School girls cross checkpoint 29 in Hebron as Soldiers prepare to fire Teargas February 25, 2014

School girls cross checkpoint 29 in Hebron as Soldiers prepare to fire Teargas February 25, 2014

International observers and human rights workers in Hebron have witnessed Israeli soldiers repeatedly firing tear gas grenades and sound bombs into the streets near these checkpoints  while children are walking to school.  The children attend several schools located both in the Old City and in the area of Hebron designated as H2, on the other side of the checkpoints, and include preschool students as young as 4 years old.  Depending on where they live and which school they are enrolled in children have to cross these checkpoints in both directions to reach schools both inside the old city and in H2.

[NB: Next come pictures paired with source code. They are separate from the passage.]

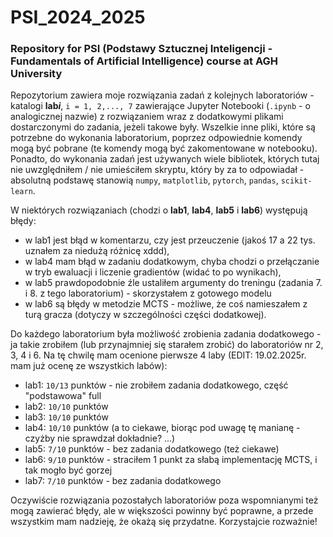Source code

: # PSI_2024_2025
### Repository for PSI (Podstawy Sztucznej Inteligencji - Fundamentals of Artificial Intelligence) course at AGH University

Repozytorium zawiera moje rozwiązania zadań z kolejnych laboratoriów - katalogi **lab*i***, `i = 1, 2,..., 7` zawierające Jupyter Notebooki (`.ipynb` - o analogicznej nazwie) z rozwiązaniem wraz z dodatkowymi plikami dostarczonymi do zadania, jeżeli takowe były.
Wszelkie inne pliki, które są potrzebne do wykonania laboratorium, poprzez odpowiednie komendy mogą być pobrane (te komendy mogą być zakomentowane w notebooku).
Ponadto, do wykonania zadań jest używanych wiele bibliotek, których tutaj nie uwzględniłem / nie umieściłem skryptu, który by za to odpowiadał - absolutną podstawę stanowią `numpy`, `matplotlib`, `pytorch`, `pandas`, `scikit-learn`.

W niektórych rozwiązaniach (chodzi o **lab1**, **lab4**, **lab5** i **lab6**) występują błędy:
- w lab1 jest błąd w komentarzu, czy jest przeuczenie (jakoś 17 a 22 tys. uznałem za niedużą różnicę xddd),
- w lab4 mam błąd w zadaniu dodatkowym, chyba chodzi o przełączanie w tryb ewaluacji i liczenie gradientów (widać to po wynikach),
- w lab5 prawdopodobnie źle ustaliłem argumenty do treningu (zadania 7. i 8. z tego laboratorium) - skorzystałem z gotowego modelu
- w lab6 są błędy w metodzie MCTS - możliwe, że coś namieszałem z turą gracza (dotyczy w szczególności części dodatkowej).

Do każdego laboratorium była możliwość zrobienia zadania dodatkowego - ja takie zrobiłem (lub przynajmniej się starałem zrobić) do laboratoriów nr 2, 3, 4 i 6.
Na tę chwilę mam ocenione pierwsze 4 laby (EDIT: 19.02.2025r. mam już ocenę ze wszystkich labów):
- lab1: `10/13` punktów - nie zrobiłem zadania dodatkowego, część "podstawowa" full
- lab2: `10/10` punktów
- lab3: `10/10` punktów
- lab4: `10/10` punktów (a to ciekawe, biorąc pod uwagę tę manianę - czyżby nie sprawdzał dokładnie? ...)
- lab5: `7/10` punktów - bez zadania dodatkowego (też ciekawe)
- lab6: `9/10` punktów - straciłem 1 punkt za słabą implementację MCTS, i tak mogło być gorzej
- lab7: `7/10` punktów - bez zadania dodatkowego

Oczywiście rozwiązania pozostałych laboratoriów poza wspomnianymi też mogą zawierać błędy, ale w większości powinny być poprawne, a przede wszystkim mam nadzieję, że okażą się przydatne. Korzystajcie rozważnie!
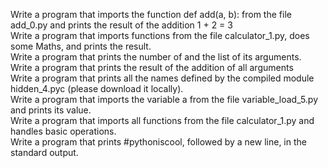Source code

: Write a program that imports the function def add(a, b): from the file add_0.py and prints the result of the addition 1 + 2 = 3  
Write a program that imports functions from the file calculator_1.py, does some Maths, and prints the result.  
Write a program that prints the number of and the list of its arguments.  
Write a program that prints the result of the addition of all arguments  
Write a program that prints all the names defined by the compiled module hidden_4.pyc (please download it locally).  
Write a program that imports the variable a from the file variable_load_5.py and prints its value.  
Write a program that imports all functions from the file calculator_1.py and handles basic operations.  
Write a program that prints #pythoniscool, followed by a new line, in the standard output.  
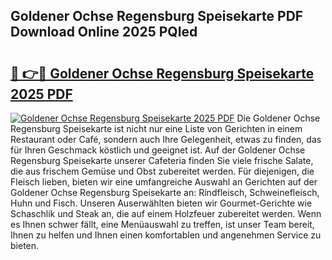 ## Goldener Ochse Regensburg Speisekarte PDF Download Online 2025 PQIed

# <h2><a href="http://gcddlii.nevu.top/?p=Goldener+Ochse+Regensburg+Speisekarte">🔗 👉🔴 Goldener Ochse Regensburg Speisekarte 2025 PDF</a></h2>

[![Goldener Ochse Regensburg Speisekarte 2025 PDF](https://i.imgur.com/dBaPXMq.png)](http://gcddlii.nevu.top/?p=Goldener+Ochse+Regensburg+Speisekarte)
Die Goldener Ochse Regensburg Speisekarte ist nicht nur eine Liste von Gerichten in einem Restaurant oder Café, sondern auch Ihre Gelegenheit, etwas zu finden, das für Ihren Geschmack köstlich und geeignet ist. Auf der Goldener Ochse Regensburg Speisekarte unserer Cafeteria finden Sie viele frische Salate, die aus frischem Gemüse und Obst zubereitet werden. Für diejenigen, die Fleisch lieben, bieten wir eine umfangreiche Auswahl an Gerichten auf der Goldener Ochse Regensburg Speisekarte an: Rindfleisch, Schweinefleisch, Huhn und Fisch. Unseren Auserwählten bieten wir Gourmet-Gerichte wie Schaschlik und Steak an, die auf einem Holzfeuer zubereitet werden. Wenn es Ihnen schwer fällt, eine Menüauswahl zu treffen, ist unser Team bereit, Ihnen zu helfen und Ihnen einen komfortablen und angenehmen Service zu bieten.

teargas fills the street near checkpoint 209 in Hebron during the morning as children walk to school

teargas fills the street near checkpoint 209 in Hebron during the morning as children walk to school

Because of the checkpoints and the closing of the Old City, children have very little choice in how to get to school and are forced to use the routes that take them through these dangerous areas. Because the buses which transport younger children to preschool and kindergarten classes in H2  are not allowed to cross the checkpoints, very young children living in the Old City must walk through these checkpoint areas to reach their school buses. At times the use of teargas by soldiers has been in response to one or two children throwing stones, but internationals have also witnessed soldiers firing tear gas canisters without provocation.  In either event, because so many children pass through the same area to reach school at the same time, hundreds of children, many of them in primary grades,  are impacted by the gas on almost a daily basis.  Teachers, including women, must also travel the same difficult routes to school. And because the chemicals used in teargas are solids, they remain in the streets and shops, and in the clothing of children who are exposed, resulting in repeated exposure.

Although the Chemical Weapons Convention (CWC) prohibits the use of tear gas and pepper spray in warfare, however domestic police and state forces are allowed to use these weapons on people as “riot control” agents.

Soldiers preparing to shoot teargas into group of school children in Hebron

Soldiers preparing to shoot teargas into group of school   children near Tareq Bin Zyad school  in Hebron

Soldier at Checkpoint 29 in Hebron just after firing teargas into a group of children before school.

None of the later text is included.